Red alert for families: "inflation is rising three times faster than your paycheck," warned Representative Kevin Brady (R-Texas). "The average family in America, now, since Joe Biden became president, is paying an extra $5,700 more to buy the exact same things that they were before." On Tuesday, the Labor Department released the March 2022 inflation numbers, reporting that the consumer price index (CPI) had risen 8.5 percent from a year before. Inflation hasn't been this high since December 1981, when Raiders of the Lost Ark was in theaters. "Today's report was expected to be bad. It was worse than that," said Brady.

As an economic "double whammy," Brady referenced the National Federation of Independent Businesses (NFIB) Small Business Optimism Index continuing to slide in March, decreasing 2.4 points as inflation overtook "labor quality" as the top concern. "Inflation is so high for small businesses," said Brady, "they're having to pass it on to their consumers or eat it, and they can't find workers either."

Instead of taking the lead to solve the problem, President Biden was more concerned about who took the blame. "Democrats didn't cause this problem. Vladimir Putin did," said Biden. "I'm sick of this stuff... The American people think the reason for inflation is the government spending more money. Simply. Not. True." Since Russia's invasion, gas prices have spiked from $3.60 per gallon to $4.30 per gallon, but when President Biden took office, gas was $2.35 per gallon. Unfortunately for the president and his party, most voters have memories longer than a hamster's and can remember that rising inflation predated Putin's (now six-week-old) war by a year.

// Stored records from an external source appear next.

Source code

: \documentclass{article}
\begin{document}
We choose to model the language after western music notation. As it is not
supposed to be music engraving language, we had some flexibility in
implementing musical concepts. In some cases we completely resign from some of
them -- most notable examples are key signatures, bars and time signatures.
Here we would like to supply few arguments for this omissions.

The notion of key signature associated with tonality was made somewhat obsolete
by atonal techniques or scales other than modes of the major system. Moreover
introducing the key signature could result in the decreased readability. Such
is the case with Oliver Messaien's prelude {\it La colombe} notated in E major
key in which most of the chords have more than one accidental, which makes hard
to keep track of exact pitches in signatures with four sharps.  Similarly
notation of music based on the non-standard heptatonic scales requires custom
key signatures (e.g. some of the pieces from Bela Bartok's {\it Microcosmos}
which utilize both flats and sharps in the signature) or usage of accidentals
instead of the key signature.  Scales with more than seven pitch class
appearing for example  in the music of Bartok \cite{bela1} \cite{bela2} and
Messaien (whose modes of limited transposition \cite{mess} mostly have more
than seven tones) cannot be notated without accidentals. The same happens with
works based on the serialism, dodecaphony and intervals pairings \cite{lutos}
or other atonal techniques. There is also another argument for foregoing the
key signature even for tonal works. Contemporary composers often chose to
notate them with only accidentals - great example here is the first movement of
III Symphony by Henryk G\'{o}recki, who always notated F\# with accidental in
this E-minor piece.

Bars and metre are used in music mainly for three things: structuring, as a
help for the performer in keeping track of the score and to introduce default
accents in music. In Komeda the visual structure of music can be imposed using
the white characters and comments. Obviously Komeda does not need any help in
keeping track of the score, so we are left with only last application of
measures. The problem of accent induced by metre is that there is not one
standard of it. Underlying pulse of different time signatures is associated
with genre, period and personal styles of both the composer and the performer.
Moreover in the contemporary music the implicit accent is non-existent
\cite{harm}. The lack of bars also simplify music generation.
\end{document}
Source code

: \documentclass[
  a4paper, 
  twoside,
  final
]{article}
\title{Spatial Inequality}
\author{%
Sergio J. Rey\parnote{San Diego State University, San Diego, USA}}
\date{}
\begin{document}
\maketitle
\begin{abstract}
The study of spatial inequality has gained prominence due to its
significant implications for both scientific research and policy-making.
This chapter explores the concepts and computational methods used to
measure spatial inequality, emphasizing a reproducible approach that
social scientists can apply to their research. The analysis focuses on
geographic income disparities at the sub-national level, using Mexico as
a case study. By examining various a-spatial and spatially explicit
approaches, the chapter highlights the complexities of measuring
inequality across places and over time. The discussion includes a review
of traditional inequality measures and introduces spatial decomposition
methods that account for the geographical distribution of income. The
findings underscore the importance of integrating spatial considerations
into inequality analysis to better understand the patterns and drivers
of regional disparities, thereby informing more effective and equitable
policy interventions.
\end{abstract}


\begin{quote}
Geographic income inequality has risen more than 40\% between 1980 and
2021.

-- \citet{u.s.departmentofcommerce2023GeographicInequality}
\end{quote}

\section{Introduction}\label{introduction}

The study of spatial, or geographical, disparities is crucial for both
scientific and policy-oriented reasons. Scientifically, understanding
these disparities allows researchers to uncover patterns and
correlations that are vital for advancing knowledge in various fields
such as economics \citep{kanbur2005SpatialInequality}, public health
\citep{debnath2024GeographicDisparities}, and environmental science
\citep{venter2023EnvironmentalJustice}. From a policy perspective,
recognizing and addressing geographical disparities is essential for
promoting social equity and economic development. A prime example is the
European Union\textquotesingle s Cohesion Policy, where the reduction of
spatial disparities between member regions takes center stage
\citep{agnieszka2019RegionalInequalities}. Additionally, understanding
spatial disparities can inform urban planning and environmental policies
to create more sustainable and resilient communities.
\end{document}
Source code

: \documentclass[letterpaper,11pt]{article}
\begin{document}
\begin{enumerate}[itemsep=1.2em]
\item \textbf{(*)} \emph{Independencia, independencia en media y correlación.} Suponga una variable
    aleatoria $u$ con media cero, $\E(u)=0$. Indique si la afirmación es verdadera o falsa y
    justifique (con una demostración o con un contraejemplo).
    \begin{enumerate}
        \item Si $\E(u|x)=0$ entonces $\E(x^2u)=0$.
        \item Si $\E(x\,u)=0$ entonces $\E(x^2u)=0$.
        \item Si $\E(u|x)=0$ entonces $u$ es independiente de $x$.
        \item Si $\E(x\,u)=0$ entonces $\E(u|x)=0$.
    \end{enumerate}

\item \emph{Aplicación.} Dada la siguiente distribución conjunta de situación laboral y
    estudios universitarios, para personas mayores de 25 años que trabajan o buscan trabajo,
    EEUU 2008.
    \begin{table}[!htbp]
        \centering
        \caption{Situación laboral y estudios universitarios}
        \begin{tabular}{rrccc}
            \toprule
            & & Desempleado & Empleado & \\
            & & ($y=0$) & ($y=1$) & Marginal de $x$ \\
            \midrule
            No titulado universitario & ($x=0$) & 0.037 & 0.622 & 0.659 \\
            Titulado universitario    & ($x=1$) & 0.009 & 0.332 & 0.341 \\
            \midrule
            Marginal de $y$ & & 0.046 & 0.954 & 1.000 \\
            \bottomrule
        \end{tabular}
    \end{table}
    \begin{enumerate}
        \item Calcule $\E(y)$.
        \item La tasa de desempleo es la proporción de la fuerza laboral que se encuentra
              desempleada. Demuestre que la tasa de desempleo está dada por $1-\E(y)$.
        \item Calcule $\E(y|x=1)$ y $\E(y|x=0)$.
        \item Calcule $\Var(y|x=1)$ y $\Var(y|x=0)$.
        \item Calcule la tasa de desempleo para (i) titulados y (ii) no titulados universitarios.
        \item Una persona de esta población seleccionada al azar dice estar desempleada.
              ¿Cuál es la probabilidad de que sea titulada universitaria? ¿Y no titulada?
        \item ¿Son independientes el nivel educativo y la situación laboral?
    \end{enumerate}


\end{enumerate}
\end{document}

Voters might also remember last July when President Biden called inflation "temporary" and said "nobody" was "suggesting there's unchecked inflation on the way -- no serious economist." They might remember his chief of staff tweeting that inflation was a "high class" problem, or an economic official trying to spin higher-than-predicted inflation as "actually a good sign." By December, Democrats were blaming corporations for rising prices, months before Putin's invasion. "I've concluded he just doesn't understand the American economy," said Brady.

Indeed, President Biden needs to review Economics 101, the basic, supply-and-demand graph. When anything decreases supply or increases demand, that's a price shock, not inflation (for instance, a Gulf hurricane that temporarily shutters oil refineries). The war in Ukraine is a price shock. With inflation, all the economic realities displayed on that simple graph remain the same; only the perceived price changes because a dollar can no longer purchase what it previously could. National Review's Jim Geraghty cites a classic definition, "Inflation occurs when too much money is chasing too few goods." In this case, it occurs when politicians pump trillions of borrowed dollars into the economy.

From their chosen villains to their proposed solutions, Democrats and the media seems to confuse inflation with price shocks. USA Today inanely asks "What causes inflation?" and then attempts to answer the question by simply listing which prices are rising fastest. Democrats have proposed emptying the strategic reserve and suspending gas taxes, which are legitimate responses to price shocks but counter inflation like taking a single step up a "down" escalator. Still, President Biden and his Congressional majority want to spend trillions more, a suicide mission which their own Senator Joe Manchin (D-W.Va.) has prudently chosen to thwart. "Until [President Biden] admits the problems the economy is facing, I don't think we'll see any progress," said Brady.

To solve inflation, someone must vacuum up those recklessly spent trillions. That mucky job belongs to the Federal Reserve, which can only right the ship by hiking up interest rates (as the Fed chairman appointed by President Reagan did in the 1980s), "higher than inflation," Brady explained. That translates into steep interest rates, "a very harsh punishment on the economy," Brady added, which could trigger a recession. Thus, he guesses, "the Fed will fall short of getting inflation under control." Oh, for a sound economic policy.